Exercise aim
Leave the pictures out and transcribe every record exactly.

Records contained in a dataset
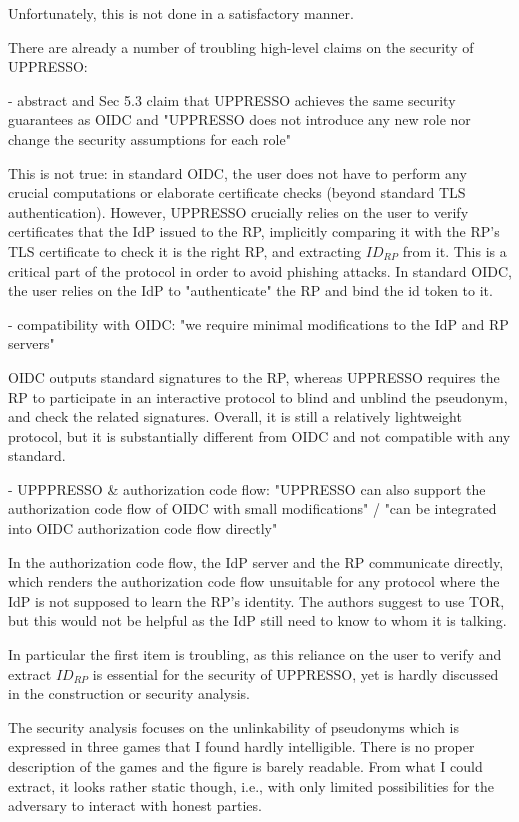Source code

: \documentclass[letterpaper,onecolumn,10pt]{article}
\begin{document}
Unfortunately, this is not done in a satisfactory manner.

There are already a number of troubling high-level claims on the security of UPPRESSO:

- abstract and Sec 5.3 claim that UPPRESSO achieves the same security guarantees as OIDC and "UPPRESSO does not introduce any new role nor change the security assumptions for each role"

This is not true: in standard OIDC, the user does not have to perform any crucial computations or elaborate certificate checks (beyond standard TLS authentication). However, UPPRESSO crucially relies on the user to verify certificates that the IdP issued to the RP, implicitly comparing it with the RP's TLS certificate to check it is the right RP, and extracting $ID_{RP}$ from it. This is a critical part of the protocol in order to avoid phishing attacks. In standard OIDC, the user relies on the IdP to "authenticate" the RP and bind the id token to it.

- compatibility with OIDC: "we require minimal modifications to the IdP and RP servers"

OIDC outputs standard signatures to the RP, whereas UPPRESSO requires the RP to participate in an interactive protocol to blind and unblind the pseudonym, and check the related signatures. Overall, it is still a relatively lightweight protocol, but it is substantially different from OIDC and not compatible with any standard.

- UPPPRESSO \& authorization code flow: "UPPRESSO can also support the authorization code flow of
OIDC with small modifications" / "can be integrated into OIDC authorization code flow directly"

In the authorization code flow, the IdP server and the RP communicate directly, which renders the authorization code flow unsuitable for any protocol where the IdP is not supposed to learn the RP's identity. The authors suggest to use TOR, but this would not be helpful as the IdP still need to know to whom it is talking.


In particular the first item is troubling, as this reliance on the user to verify and extract $ID_{RP}$ is essential for the security of UPPRESSO, yet is hardly discussed in the construction or security analysis.

The security analysis focuses on the unlinkability of pseudonyms which is expressed in three games that I found hardly intelligible. There is no proper description of the games and the figure is barely readable. From what I could extract, it looks rather static though, i.e., with only limited possibilities for the adversary to interact with honest parties.
\end{document}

Written response
Source code

: \documentclass[letterpaper,onecolumn,10pt]{article}
\begin{document}
Unfortunately, this is not done in a satisfactory manner.

There are already a number of troubling high-level claims on the security of UPPRESSO:

- abstract and Sec 5.3 claim that UPPRESSO achieves the same security guarantees as OIDC and "UPPRESSO does not introduce any new role nor change the security assumptions for each role"

This is not true: in standard OIDC, the user does not have to perform any crucial computations or elaborate certificate checks (beyond standard TLS authentication). However, UPPRESSO crucially relies on the user to verify certificates that the IdP issued to the RP, implicitly comparing it with the RP's TLS certificate to check it is the right RP, and extracting $ID_{RP}$ from it. This is a critical part of the protocol in order to avoid phishing attacks. In standard OIDC, the user relies on the IdP to "authenticate" the RP and bind the id token to it.

- compatibility with OIDC: "we require minimal modifications to the IdP and RP servers"

OIDC outputs standard signatures to the RP, whereas UPPRESSO requires the RP to participate in an interactive protocol to blind and unblind the pseudonym, and check the related signatures. Overall, it is still a relatively lightweight protocol, but it is substantially different from OIDC and not compatible with any standard.

- UPPPRESSO \& authorization code flow: "UPPRESSO can also support the authorization code flow of
OIDC with small modifications" / "can be integrated into OIDC authorization code flow directly"

In the authorization code flow, the IdP server and the RP communicate directly, which renders the authorization code flow unsuitable for any protocol where the IdP is not supposed to learn the RP's identity. The authors suggest to use TOR, but this would not be helpful as the IdP still need to know to whom it is talking.


In particular the first item is troubling, as this reliance on the user to verify and extract $ID_{RP}$ is essential for the security of UPPRESSO, yet is hardly discussed in the construction or security analysis.

The security analysis focuses on the unlinkability of pseudonyms which is expressed in three games that I found hardly intelligible. There is no proper description of the games and the figure is barely readable. From what I could extract, it looks rather static though, i.e., with only limited possibilities for the adversary to interact with honest parties.
\end{document}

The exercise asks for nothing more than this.